The Role Of Third Party Payers In The US Healthcare Market: A Payday Loan

Commercial insurance companies make a profit for their shareholders. State insurance commissioners set an allowable rate of return, that is the percent of premiums received from the insured that must be spent for health expenses of their insured lives; the remaining percent goes for overhead and profit. The higher the premiums, the larger the absolute dollar amount for shareholder reward.

Plans purchased in Georgia on HealthCare.gov require that insurers spend 80 percent of premiums for its members’ healthcare expenses. Across the U.S., UnitedHealthcare lost approximately $500,000 last year on its Obamacare class of insurance; it expects to lose a similar amount in 2016. It will withdraw from this market in Georgia in 2017.

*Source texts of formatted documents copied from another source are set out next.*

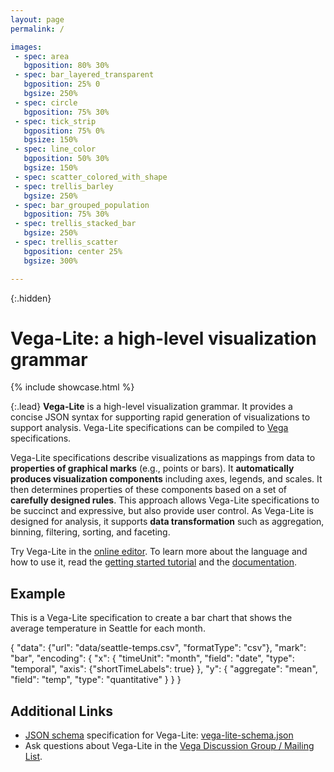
 ```yaml
---
layout: page
permalink: /

images:
 - spec: area
   bgposition: 80% 30%
 - spec: bar_layered_transparent
   bgposition: 25% 0
   bgsize: 250%
 - spec: circle
   bgposition: 75% 30%
 - spec: tick_strip
   bgposition: 75% 0%
   bgsize: 150%
 - spec: line_color
   bgposition: 50% 30%
   bgsize: 150%
 - spec: scatter_colored_with_shape
 - spec: trellis_barley
   bgsize: 250%
 - spec: bar_grouped_population
   bgposition: 75% 30%
 - spec: trellis_stacked_bar
   bgsize: 250%
 - spec: trellis_scatter
   bgposition: center 25%  
   bgsize: 300%

---
```


{:.hidden}
# Vega-Lite: a high-level visualization grammar

{% include showcase.html %}

{:.lead}
**Vega-Lite** is a high-level visualization grammar.  It provides a concise JSON syntax for supporting rapid generation of visualizations to support analysis.  Vega-Lite specifications can be compiled to [Vega](http://vega.github.io/vega) specifications.


Vega-Lite specifications describe visualizations as mappings from data to **properties of graphical marks** (e.g., points or bars).  It **automatically produces visualization components** including axes, legends, and scales. It then determines properties of these components based on a set of **carefully designed rules**.  This approach allows Vega-Lite specifications to be succinct and expressive, but also provide user control.  As Vega-Lite is designed for analysis, it supports **data transformation** such as aggregation, binning, filtering, sorting, and faceting.

Try Vega-Lite in the [online editor](https://vega.github.io/vega-editor/?mode=vega-lite). To learn more about the language and how to use it, read the [getting started tutorial]({{site.baseurl}}/tutorials/getting_started.html) and the [documentation]({{site.baseurl}}/docs/).

## Example

This is a Vega-Lite specification to create a bar chart that shows the average temperature in Seattle for each month.

<div class="vl-example">
{
  "data": {"url": "data/seattle-temps.csv", "formatType": "csv"},
  "mark": "bar",
  "encoding": {
    "x": {
      "timeUnit": "month",
      "field": "date",
      "type": "temporal",
      "axis": {"shortTimeLabels": true}
    },
    "y": {
      "aggregate": "mean",
      "field": "temp",
      "type": "quantitative"
    }
  }
}
</div>

## Additional Links

* [JSON schema](http://json-schema.org/) specification for Vega-Lite: [vega-lite-schema.json](https://vega.github.io/vega-lite/vega-lite-schema.json)
* Ask questions about Vega-Lite in the [Vega Discussion Group / Mailing List](https://groups.google.com/forum/?fromgroups#!forum/vega-js).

In the short term, the insurer bears the risk of healthcare costs; in the long run the insured, that is you the individual, bears the risk of cost. Essentially, the insurance company and its stockholders make you, its insured life, an interest-free loan. The two of them recover their loan retroactively by raising premiums. Toward this goal, premiums for metal plans sold on HealthCare.gov rose in Georgia in 2016. Around the country increases of as much as 33 percent were quoted by the press.

Thus insurance companies collect healthcare expenses just as gutters collect rain falling onto the roof. In the first case, pooled expenses are distributed to insured individuals as premiums. In the other, collected rainwater travels down the drain spout to soak into the soil below.